* _Instructions to follow_
Write out the data word for word and omit every picture.

··· Input data ···

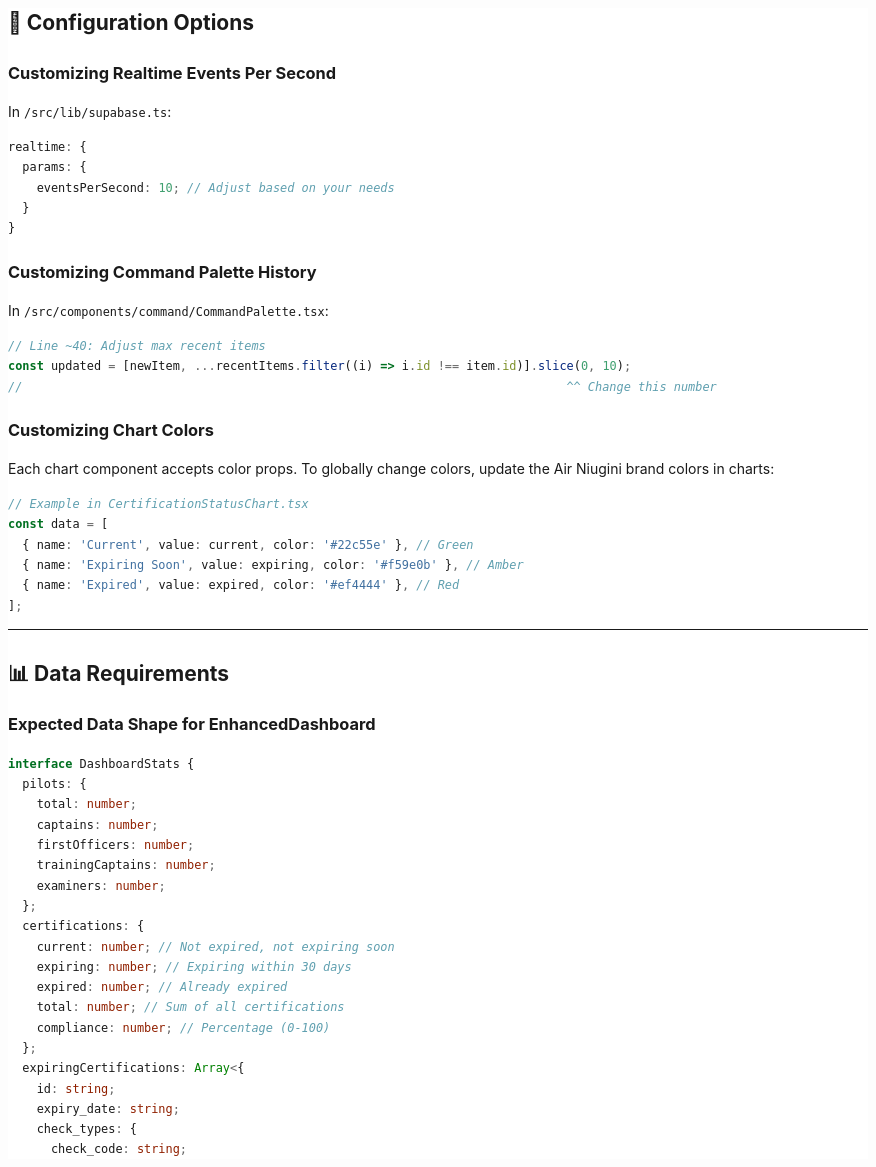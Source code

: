 
## 🔧 Configuration Options

### Customizing Realtime Events Per Second

In `/src/lib/supabase.ts`:

```typescript
realtime: {
  params: {
    eventsPerSecond: 10; // Adjust based on your needs
  }
}
```

### Customizing Command Palette History

In `/src/components/command/CommandPalette.tsx`:

```typescript
// Line ~40: Adjust max recent items
const updated = [newItem, ...recentItems.filter((i) => i.id !== item.id)].slice(0, 10);
//                                                                            ^^ Change this number
```

### Customizing Chart Colors

Each chart component accepts color props. To globally change colors, update the Air Niugini brand colors in charts:

```typescript
// Example in CertificationStatusChart.tsx
const data = [
  { name: 'Current', value: current, color: '#22c55e' }, // Green
  { name: 'Expiring Soon', value: expiring, color: '#f59e0b' }, // Amber
  { name: 'Expired', value: expired, color: '#ef4444' }, // Red
];
```

---

## 📊 Data Requirements

### Expected Data Shape for EnhancedDashboard

```typescript
interface DashboardStats {
  pilots: {
    total: number;
    captains: number;
    firstOfficers: number;
    trainingCaptains: number;
    examiners: number;
  };
  certifications: {
    current: number; // Not expired, not expiring soon
    expiring: number; // Expiring within 30 days
    expired: number; // Already expired
    total: number; // Sum of all certifications
    compliance: number; // Percentage (0-100)
  };
  expiringCertifications: Array<{
    id: string;
    expiry_date: string;
    check_types: {
      check_code: string;
```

···

* _Solution to this task_
Source code

: 
## 🔧 Configuration Options

### Customizing Realtime Events Per Second

In `/src/lib/supabase.ts`:

```typescript
realtime: {
  params: {
    eventsPerSecond: 10; // Adjust based on your needs
  }
}
```

### Customizing Command Palette History

In `/src/components/command/CommandPalette.tsx`:

```typescript
// Line ~40: Adjust max recent items
const updated = [newItem, ...recentItems.filter((i) => i.id !== item.id)].slice(0, 10);
//                                                                            ^^ Change this number
```

### Customizing Chart Colors

Each chart component accepts color props. To globally change colors, update the Air Niugini brand colors in charts:

```typescript
// Example in CertificationStatusChart.tsx
const data = [
  { name: 'Current', value: current, color: '#22c55e' }, // Green
  { name: 'Expiring Soon', value: expiring, color: '#f59e0b' }, // Amber
  { name: 'Expired', value: expired, color: '#ef4444' }, // Red
];
```

---

## 📊 Data Requirements

### Expected Data Shape for EnhancedDashboard

```typescript
interface DashboardStats {
  pilots: {
    total: number;
    captains: number;
    firstOfficers: number;
    trainingCaptains: number;
    examiners: number;
  };
  certifications: {
    current: number; // Not expired, not expiring soon
    expiring: number; // Expiring within 30 days
    expired: number; // Already expired
    total: number; // Sum of all certifications
    compliance: number; // Percentage (0-100)
  };
  expiringCertifications: Array<{
    id: string;
    expiry_date: string;
    check_types: {
      check_code: string;
```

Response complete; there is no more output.